- YOUR ASSIGNMENT:
Pull every line that includes the word "longtable" out of the data below and copy it.

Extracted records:
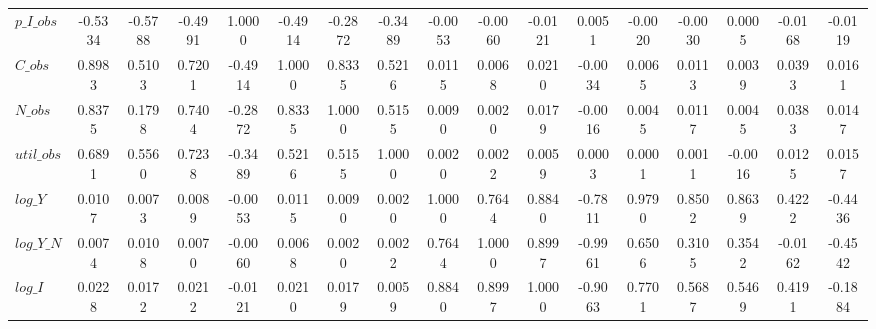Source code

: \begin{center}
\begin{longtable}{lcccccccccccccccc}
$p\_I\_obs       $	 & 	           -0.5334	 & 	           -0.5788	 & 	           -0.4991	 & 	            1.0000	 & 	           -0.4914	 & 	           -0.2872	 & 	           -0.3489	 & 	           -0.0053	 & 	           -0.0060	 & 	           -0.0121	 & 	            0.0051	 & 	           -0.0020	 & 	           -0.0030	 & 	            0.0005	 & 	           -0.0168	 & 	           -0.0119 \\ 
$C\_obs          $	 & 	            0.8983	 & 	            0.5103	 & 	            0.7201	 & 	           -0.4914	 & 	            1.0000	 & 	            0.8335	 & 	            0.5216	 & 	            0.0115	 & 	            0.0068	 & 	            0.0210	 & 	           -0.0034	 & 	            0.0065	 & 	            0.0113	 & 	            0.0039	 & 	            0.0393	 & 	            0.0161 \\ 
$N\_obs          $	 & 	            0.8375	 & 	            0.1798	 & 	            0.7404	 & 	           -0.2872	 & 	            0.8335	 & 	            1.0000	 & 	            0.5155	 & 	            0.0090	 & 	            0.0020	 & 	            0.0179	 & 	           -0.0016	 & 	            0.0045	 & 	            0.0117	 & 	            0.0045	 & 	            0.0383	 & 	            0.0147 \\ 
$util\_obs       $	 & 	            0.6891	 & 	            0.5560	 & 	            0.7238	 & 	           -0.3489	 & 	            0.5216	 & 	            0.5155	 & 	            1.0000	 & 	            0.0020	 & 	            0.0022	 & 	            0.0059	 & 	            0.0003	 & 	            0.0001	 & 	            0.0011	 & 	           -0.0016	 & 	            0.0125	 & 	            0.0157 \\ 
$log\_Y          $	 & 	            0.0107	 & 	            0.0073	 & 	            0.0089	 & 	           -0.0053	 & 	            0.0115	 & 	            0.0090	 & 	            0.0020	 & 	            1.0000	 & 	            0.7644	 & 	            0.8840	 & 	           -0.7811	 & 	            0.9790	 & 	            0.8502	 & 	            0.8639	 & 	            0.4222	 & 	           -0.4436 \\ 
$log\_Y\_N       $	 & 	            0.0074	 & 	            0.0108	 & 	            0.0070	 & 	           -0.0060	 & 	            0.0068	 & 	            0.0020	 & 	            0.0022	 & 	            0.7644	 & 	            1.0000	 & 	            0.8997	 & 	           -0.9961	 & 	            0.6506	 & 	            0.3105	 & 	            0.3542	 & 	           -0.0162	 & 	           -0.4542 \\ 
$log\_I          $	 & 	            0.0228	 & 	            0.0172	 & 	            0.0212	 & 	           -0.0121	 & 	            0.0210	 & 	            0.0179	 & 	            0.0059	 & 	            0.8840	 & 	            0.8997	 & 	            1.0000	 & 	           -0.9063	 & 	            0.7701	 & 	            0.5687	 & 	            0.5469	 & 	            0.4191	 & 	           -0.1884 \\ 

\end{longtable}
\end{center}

- PROBLEM SOLUTION:
\begin{longtable}{lcccccccccccccccc}
\end{longtable}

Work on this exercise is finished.